DIRECTIONS :: Whenever a line in the material below includes "education", copy that line.

ENTRIES SUPPLIED ::
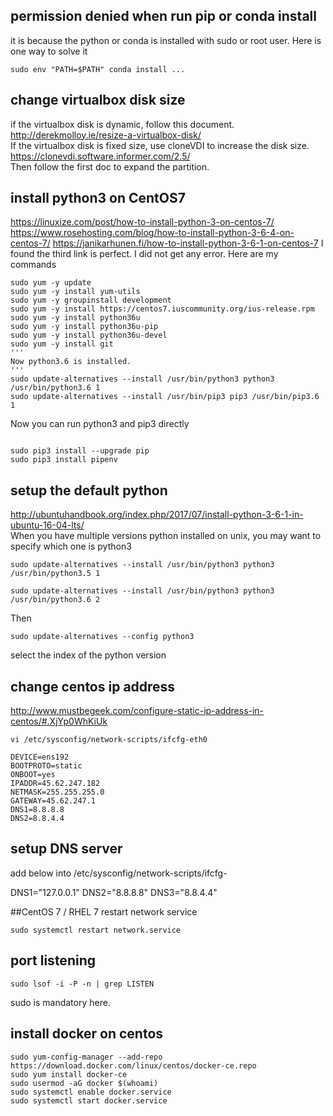 
## permission denied when run pip or conda install
it is because the python or conda is installed with sudo or root user. Here is one way to solve it
```
sudo env "PATH=$PATH" conda install ...
```

## change virtualbox disk size
if the virtualbox disk is dynamic, follow this document.
http://derekmolloy.ie/resize-a-virtualbox-disk/   
If the virtualbox disk is fixed size, use cloneVDI to increase the disk size.
https://clonevdi.software.informer.com/2.5/   
Then follow the first doc to expand the partition.

## install python3 on CentOS7
https://linuxize.com/post/how-to-install-python-3-on-centos-7/  
https://www.rosehosting.com/blog/how-to-install-python-3-6-4-on-centos-7/
https://janikarhunen.fi/how-to-install-python-3-6-1-on-centos-7
I found the third link is perfect. I did not get any error.
Here are my commands
```
sudo yum -y update
sudo yum -y install yum-utils
sudo yum -y groupinstall development
sudo yum -y install https://centos7.iuscommunity.org/ius-release.rpm
sudo yum -y install python36u
sudo yum -y install python36u-pip
sudo yum -y install python36u-devel
sudo yum -y install git
'''
Now python3.6 is installed.
'''
sudo update-alternatives --install /usr/bin/python3 python3 /usr/bin/python3.6 1
sudo update-alternatives --install /usr/bin/pip3 pip3 /usr/bin/pip3.6 1
```
Now you can run python3 and pip3 directly
```

sudo pip3 install --upgrade pip
sudo pip3 install pipenv
```


## setup the default python
http://ubuntuhandbook.org/index.php/2017/07/install-python-3-6-1-in-ubuntu-16-04-lts/  
When you have multiple versions python installed on unix, you may want to specify which one is python3
```
sudo update-alternatives --install /usr/bin/python3 python3 /usr/bin/python3.5 1

sudo update-alternatives --install /usr/bin/python3 python3 /usr/bin/python3.6 2
```
Then 
```
sudo update-alternatives --config python3
```
select the index of the python version

##  change centos ip address 
http://www.mustbegeek.com/configure-static-ip-address-in-centos/#.XjYp0WhKiUk
```
vi /etc/sysconfig/network-scripts/ifcfg-eth0

DEVICE=ens192
BOOTPROTO=static
ONBOOT=yes
IPADDR=45.62.247.182
NETMASK=255.255.255.0
GATEWAY=45.62.247.1
DNS1=8.8.8.8
DNS2=8.8.4.4
```

## setup DNS server
add below into /etc/sysconfig/network-scripts/ifcfg-<YOUR Adapter>

DNS1="127.0.0.1"
DNS2="8.8.8.8"
DNS3="8.8.4.4"

##CentOS 7 / RHEL 7 restart network service
```
sudo systemctl restart network.service
```

## port listening
```
sudo lsof -i -P -n | grep LISTEN
```
sudo is mandatory here.

## install docker on centos
```
sudo yum-config-manager --add-repo https://download.docker.com/linux/centos/docker-ce.repo
sudo yum install docker-ce
sudo usermod -aG docker $(whoami)
sudo systemctl enable docker.service
sudo systemctl start docker.service
```





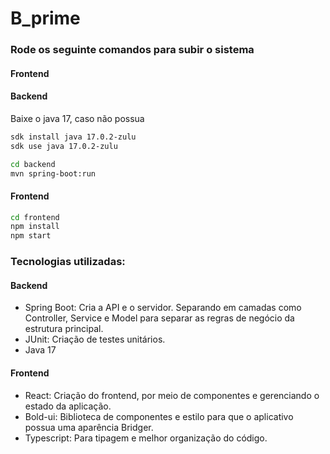 # B_prime


### Rode os seguinte comandos para subir o sistema

#### Frontend

#### Backend

Baixe o java 17, caso não possua

```bash
sdk install java 17.0.2-zulu
sdk use java 17.0.2-zulu
```

```bash
cd backend
mvn spring-boot:run
```

#### Frontend

```bash
cd frontend
npm install
npm start
```

### Tecnologias utilizadas:

#### Backend
- Spring Boot: Cria a API e o servidor. Separando em camadas como Controller, Service e Model para separar as regras de negócio da estrutura principal.
- JUnit: Criação de testes unitários.
- Java 17

#### Frontend
- React: Criação do frontend, por meio de componentes e gerenciando o estado da aplicação.
- Bold-ui: Biblioteca de componentes e estilo para que o aplicativo possua uma aparência Bridger.
- Typescript: Para tipagem e melhor organização do código.

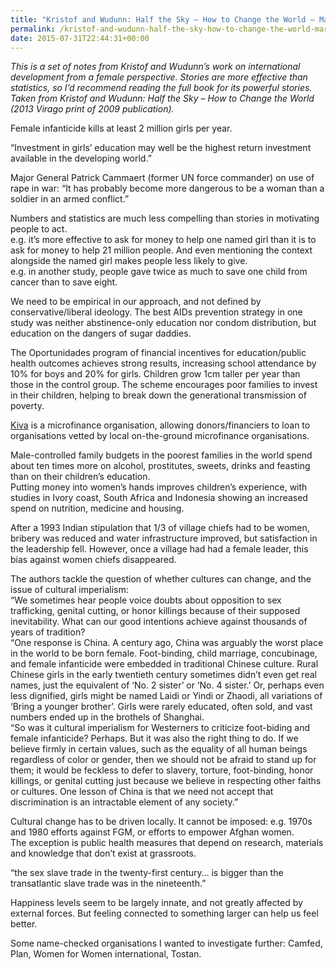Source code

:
 ```yaml
---
title: "Kristof and Wudunn: Half the Sky – How to Change the World – Martin Lugton"
permalink: /kristof-and-wudunn-half-the-sky-how-to-change-the-world-martin-lugton
date: 2015-07-31T22:44:31+00:00
---
```


*This is a set of notes from Kristof and Wudunn’s work on 
international development from a female perspective. Stories are more 
effective than statistics, so I’d recommend reading the full book for 
its powerful stories. Taken from Kristof and Wudunn: Half the Sky – How 
to Change the World (2013 Virago print of 2009 publication).*

Female infanticide kills at least 2 million girls per year.

“Investment in girls’ education may well be the highest return investment available in the developing world.”

Major General Patrick Cammaert (former UN force commander) on use of 
rape in war: “It has probably become more dangerous to be a woman than a
soldier in an armed conflict.”

Numbers and statistics are much less compelling than stories in motivating people to act.<br>
e.g. it’s more effective to ask for money to help one named girl than it
is to ask for money to help 21 million people. And even mentioning the 
context alongside the named girl makes people less likely to give.<br>
e.g. in another study, people gave twice as much to save one child from cancer than to save eight.

We need to be empirical in our approach, and not defined by 
conservative/liberal ideology. The best AIDs prevention strategy in one 
study was neither abstinence-only education nor condom distribution, but
education on the dangers of sugar daddies.

The Oportunidades program of financial incentives for 
education/public health outcomes achieves strong results, increasing 
school attendance by 10% for boys and 20% for girls. Children grow 1cm 
taller per year than those in the control group. The scheme encourages 
poor families to invest in their children, helping to break down the 
generational transmission of poverty.

[Kiva](http://www.kiva.org/) is a microfinance 
organisation, allowing donors/financiers to loan to organisations vetted
by local on-the-ground microfinance organisations.

Male-controlled family budgets in the poorest families in the world 
spend about ten times more on alcohol, prostitutes, sweets, drinks and 
feasting than on their children’s education.<br>
Putting money into women’s hands improves children’s experience, with 
studies in Ivory coast, South Africa and Indonesia showing an increased 
spend on nutrition, medicine and housing.

After a 1993 Indian stipulation that 1/3 of village chiefs had to be 
women, bribery was reduced and water infrastructure improved, but 
satisfaction in the leadership fell. However, once a village had had a 
female leader, this bias against women chiefs disappeared.

The authors tackle the question of whether cultures can change, and the issue of cultural imperialism:<br>
“We sometimes hear people voice doubts about opposition to sex 
trafficking, genital cutting, or honor killings because of their 
supposed inevitability. What can our good intentions achieve against 
thousands of years of tradition?<br>
“One response is China. A century ago, China was arguably the worst 
place in the world to be born female. Foot-binding, child marriage, 
concubinage, and female infanticide were embedded in traditional Chinese
culture. Rural Chinese girls in the early twentieth century sometimes 
didn’t even get real names, just the equivalent of ‘No. 2 sister’ or 
‘No. 4 sister.’ Or, perhaps even less dignified, girls might be named 
Laidi or Yindi or Zhaodi, all variations of ‘Bring a younger brother’. 
Girls were rarely educated, often sold, and vast numbers ended up in the
brothels of Shanghai.<br>
“So was it cultural imperialism for Westerners to criticize foot-biding 
and female infanticide? Perhaps. But it was also the right thing to do. 
If we believe firmly in certain values, such as the equality of all 
human beings regardless of color or gender, then we should not be afraid
to stand up for them; it would be feckless to defer to slavery, 
torture, foot-binding, honor killings, or genital cutting just because 
we believe in respecting other faiths or cultures. One lesson of China 
is that we need not accept that discrimination is an intractable element
of any society.”

Cultural change has to be driven locally. It cannot be imposed: e.g. 
1970s and 1980 efforts against FGM, or efforts to empower Afghan women.<br>
The exception is public health measures that depend on research, materials and knowledge that don’t exist at grassroots.

“the sex slave trade in the twenty-first century… is bigger than the transatlantic slave trade was in the nineteenth.”

Happiness levels seem to be largely innate, and not greatly affected 
by external forces. But feeling connected to something larger can help 
us feel better.

Some name-checked organisations I wanted to investigate further: Camfed, Plan, Women for Women international, Tostan.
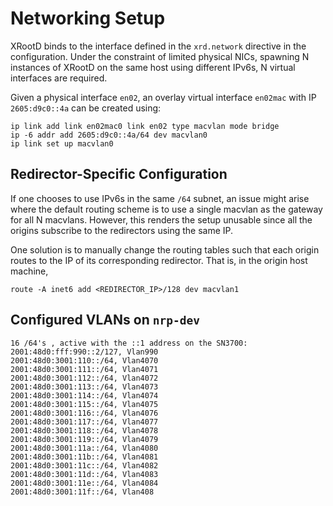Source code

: # Networking Setup

XRootD binds to the interface defined in the `xrd.network` directive in the configuration. Under the constraint of limited physical NICs, spawning N instances of XRootD on the same host using different IPv6s, N virtual interfaces are required.

Given a physical interface `en02`, an overlay virtual interface `en02mac` with IP `2605:d9c0::4a` can be created using:

```
ip link add link en02mac0 link en02 type macvlan mode bridge
ip -6 addr add 2605:d9c0::4a/64 dev macvlan0
ip link set up macvlan0
```
## Redirector-Specific Configuration
If one chooses to use IPv6s in the same `/64` subnet, an issue might arise where the default routing scheme is to use a single macvlan as the gateway for all N macvlans. However, this renders the setup unusable since all the origins subscribe to the redirectors using the same IP.

One solution is to manually change the routing tables such that each origin routes to the IP of its corresponding redirector. That is, in the origin host machine,

```
route -A inet6 add <REDIRECTOR_IP>/128 dev macvlan1
```

## Configured VLANs on `nrp-dev`
```
16 /64's , active with the ::1 address on the SN3700:
2001:48d0:fff:990::2/127, Vlan990
2001:48d0:3001:110::/64, Vlan4070
2001:48d0:3001:111::/64, Vlan4071
2001:48d0:3001:112::/64, Vlan4072
2001:48d0:3001:113::/64, Vlan4073
2001:48d0:3001:114::/64, Vlan4074
2001:48d0:3001:115::/64, Vlan4075
2001:48d0:3001:116::/64, Vlan4076
2001:48d0:3001:117::/64, Vlan4077
2001:48d0:3001:118::/64, Vlan4078
2001:48d0:3001:119::/64, Vlan4079
2001:48d0:3001:11a::/64, Vlan4080
2001:48d0:3001:11b::/64, Vlan4081
2001:48d0:3001:11c::/64, Vlan4082
2001:48d0:3001:11d::/64, Vlan4083
2001:48d0:3001:11e::/64, Vlan4084
2001:48d0:3001:11f::/64, Vlan408
```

SOLUTION FOR THIS PROBLEM ::
“Investment in girls’ education may well be the highest return investment available in the developing world.”
study was neither abstinence-only education nor condom distribution, but
education on the dangers of sugar daddies.
education/public health outcomes achieves strong results, increasing 
feasting than on their children’s education.<br>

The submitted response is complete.